Source material |
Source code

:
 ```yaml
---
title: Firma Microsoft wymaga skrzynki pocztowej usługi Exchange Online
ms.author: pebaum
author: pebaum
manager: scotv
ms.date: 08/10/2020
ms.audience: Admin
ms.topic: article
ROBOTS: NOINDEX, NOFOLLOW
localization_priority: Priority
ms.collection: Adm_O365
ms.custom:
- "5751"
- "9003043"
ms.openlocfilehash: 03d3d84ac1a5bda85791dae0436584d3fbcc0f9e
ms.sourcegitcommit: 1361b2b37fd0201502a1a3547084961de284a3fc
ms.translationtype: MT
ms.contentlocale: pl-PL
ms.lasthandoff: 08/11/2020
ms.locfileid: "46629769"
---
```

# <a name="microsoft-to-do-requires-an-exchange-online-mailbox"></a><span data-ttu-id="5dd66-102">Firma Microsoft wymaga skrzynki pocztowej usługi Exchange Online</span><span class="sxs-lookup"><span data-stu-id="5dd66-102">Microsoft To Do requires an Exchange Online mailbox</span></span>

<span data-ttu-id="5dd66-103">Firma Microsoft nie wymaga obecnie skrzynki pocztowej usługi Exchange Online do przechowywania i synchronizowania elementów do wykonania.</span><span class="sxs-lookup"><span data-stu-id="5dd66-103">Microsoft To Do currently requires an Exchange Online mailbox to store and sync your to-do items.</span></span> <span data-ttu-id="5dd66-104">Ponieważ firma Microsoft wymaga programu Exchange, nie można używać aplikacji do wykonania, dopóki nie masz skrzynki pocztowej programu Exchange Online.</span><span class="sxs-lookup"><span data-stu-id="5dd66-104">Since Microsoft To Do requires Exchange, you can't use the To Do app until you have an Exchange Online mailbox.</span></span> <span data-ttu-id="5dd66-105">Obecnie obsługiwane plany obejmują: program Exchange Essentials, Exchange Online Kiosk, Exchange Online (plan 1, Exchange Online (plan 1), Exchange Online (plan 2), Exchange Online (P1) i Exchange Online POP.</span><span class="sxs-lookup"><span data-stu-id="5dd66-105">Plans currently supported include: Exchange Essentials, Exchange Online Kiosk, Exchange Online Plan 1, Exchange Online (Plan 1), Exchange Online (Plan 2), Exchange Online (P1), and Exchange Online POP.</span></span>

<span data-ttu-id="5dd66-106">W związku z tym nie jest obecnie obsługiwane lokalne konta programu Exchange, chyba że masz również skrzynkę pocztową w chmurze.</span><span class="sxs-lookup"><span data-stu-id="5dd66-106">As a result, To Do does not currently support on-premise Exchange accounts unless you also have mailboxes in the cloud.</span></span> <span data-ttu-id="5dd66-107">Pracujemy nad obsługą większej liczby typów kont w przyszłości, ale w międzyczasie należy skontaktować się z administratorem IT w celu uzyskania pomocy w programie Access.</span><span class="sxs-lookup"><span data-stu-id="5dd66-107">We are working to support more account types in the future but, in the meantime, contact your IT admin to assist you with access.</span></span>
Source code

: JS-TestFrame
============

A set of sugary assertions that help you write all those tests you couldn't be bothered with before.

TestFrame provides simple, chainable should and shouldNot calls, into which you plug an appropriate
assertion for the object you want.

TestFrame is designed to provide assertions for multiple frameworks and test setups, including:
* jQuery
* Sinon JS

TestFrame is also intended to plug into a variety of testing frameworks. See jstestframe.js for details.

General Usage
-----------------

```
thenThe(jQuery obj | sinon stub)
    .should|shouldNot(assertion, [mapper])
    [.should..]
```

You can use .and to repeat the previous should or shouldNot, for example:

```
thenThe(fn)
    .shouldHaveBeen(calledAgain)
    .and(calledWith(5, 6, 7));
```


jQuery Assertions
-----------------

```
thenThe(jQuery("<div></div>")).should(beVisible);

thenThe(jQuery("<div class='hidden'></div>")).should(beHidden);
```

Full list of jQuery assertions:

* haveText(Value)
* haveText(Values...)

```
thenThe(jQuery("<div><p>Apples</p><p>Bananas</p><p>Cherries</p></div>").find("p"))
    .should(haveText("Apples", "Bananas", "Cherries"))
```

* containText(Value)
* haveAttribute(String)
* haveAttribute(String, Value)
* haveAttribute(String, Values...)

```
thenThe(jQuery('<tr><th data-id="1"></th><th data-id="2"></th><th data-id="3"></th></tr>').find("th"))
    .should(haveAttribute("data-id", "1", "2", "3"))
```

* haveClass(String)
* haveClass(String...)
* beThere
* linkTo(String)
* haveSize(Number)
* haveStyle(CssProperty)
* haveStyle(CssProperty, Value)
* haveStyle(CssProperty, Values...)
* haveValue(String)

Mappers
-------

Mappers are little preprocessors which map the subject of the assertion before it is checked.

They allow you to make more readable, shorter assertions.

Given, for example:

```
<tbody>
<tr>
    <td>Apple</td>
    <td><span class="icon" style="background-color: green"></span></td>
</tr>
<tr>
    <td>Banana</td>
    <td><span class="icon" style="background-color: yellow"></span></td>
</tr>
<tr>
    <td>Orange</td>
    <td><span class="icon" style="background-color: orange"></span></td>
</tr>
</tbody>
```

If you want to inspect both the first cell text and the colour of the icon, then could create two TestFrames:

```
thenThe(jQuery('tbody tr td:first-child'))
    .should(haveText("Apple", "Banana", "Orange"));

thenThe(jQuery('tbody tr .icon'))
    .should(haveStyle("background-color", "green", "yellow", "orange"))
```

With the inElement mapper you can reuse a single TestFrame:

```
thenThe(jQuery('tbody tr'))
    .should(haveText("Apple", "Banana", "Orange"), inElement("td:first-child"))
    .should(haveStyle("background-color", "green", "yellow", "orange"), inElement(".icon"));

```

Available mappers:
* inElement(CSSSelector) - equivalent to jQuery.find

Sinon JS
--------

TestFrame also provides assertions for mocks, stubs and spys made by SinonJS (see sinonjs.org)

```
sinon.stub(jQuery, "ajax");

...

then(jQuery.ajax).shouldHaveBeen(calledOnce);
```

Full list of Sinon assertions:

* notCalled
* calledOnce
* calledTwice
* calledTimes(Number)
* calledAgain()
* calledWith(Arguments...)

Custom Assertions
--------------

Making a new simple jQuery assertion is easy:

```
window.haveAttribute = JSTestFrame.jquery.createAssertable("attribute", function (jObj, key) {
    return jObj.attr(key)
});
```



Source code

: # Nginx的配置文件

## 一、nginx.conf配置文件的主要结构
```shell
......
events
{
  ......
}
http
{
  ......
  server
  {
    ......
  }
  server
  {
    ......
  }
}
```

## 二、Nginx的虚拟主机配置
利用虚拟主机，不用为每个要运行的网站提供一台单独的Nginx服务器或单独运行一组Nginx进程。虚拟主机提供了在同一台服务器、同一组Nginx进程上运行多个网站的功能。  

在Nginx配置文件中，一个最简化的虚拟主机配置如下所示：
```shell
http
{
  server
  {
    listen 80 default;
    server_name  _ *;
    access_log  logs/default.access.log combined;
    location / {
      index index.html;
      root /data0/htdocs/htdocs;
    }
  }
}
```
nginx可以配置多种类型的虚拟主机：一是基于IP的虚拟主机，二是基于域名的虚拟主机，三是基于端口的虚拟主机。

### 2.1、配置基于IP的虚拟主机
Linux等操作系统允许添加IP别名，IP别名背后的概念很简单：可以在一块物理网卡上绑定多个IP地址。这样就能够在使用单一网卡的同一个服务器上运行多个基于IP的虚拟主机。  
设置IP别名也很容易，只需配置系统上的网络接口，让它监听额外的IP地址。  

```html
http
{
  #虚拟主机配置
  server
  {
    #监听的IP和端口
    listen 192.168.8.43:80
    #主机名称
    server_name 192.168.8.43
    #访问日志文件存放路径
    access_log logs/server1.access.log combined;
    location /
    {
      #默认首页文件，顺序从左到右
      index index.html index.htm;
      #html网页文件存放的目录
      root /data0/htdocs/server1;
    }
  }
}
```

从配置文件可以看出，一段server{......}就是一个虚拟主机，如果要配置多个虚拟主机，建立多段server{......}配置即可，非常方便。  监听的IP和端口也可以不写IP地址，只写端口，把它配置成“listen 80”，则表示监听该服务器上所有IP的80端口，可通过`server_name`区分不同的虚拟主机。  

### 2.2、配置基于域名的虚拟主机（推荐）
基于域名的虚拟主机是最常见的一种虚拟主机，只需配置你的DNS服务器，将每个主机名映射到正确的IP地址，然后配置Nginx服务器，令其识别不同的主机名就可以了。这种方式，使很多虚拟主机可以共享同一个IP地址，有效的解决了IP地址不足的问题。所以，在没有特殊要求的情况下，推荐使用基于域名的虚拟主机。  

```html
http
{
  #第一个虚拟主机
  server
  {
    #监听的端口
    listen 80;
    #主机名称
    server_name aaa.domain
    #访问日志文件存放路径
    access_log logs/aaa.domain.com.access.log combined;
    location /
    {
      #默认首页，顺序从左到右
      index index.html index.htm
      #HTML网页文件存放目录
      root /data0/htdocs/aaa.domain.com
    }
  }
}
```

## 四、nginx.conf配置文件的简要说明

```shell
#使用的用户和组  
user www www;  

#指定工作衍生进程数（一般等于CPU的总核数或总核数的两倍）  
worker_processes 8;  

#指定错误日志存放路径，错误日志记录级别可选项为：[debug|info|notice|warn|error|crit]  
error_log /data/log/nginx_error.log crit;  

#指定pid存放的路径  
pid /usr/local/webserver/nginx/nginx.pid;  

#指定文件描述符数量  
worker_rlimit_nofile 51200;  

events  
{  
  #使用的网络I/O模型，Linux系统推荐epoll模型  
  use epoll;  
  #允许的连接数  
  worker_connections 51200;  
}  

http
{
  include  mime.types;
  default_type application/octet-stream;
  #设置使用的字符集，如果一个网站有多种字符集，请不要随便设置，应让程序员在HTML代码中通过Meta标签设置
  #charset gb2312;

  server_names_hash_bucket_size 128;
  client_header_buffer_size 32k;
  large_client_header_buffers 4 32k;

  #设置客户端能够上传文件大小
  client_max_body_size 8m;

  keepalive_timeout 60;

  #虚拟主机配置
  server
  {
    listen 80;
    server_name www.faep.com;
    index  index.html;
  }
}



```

Your task | Scan the material above. Return every line containing the string "domain".

Reply |
    server_name aaa.domain
    access_log logs/aaa.domain.com.access.log combined;
      root /data0/htdocs/aaa.domain.com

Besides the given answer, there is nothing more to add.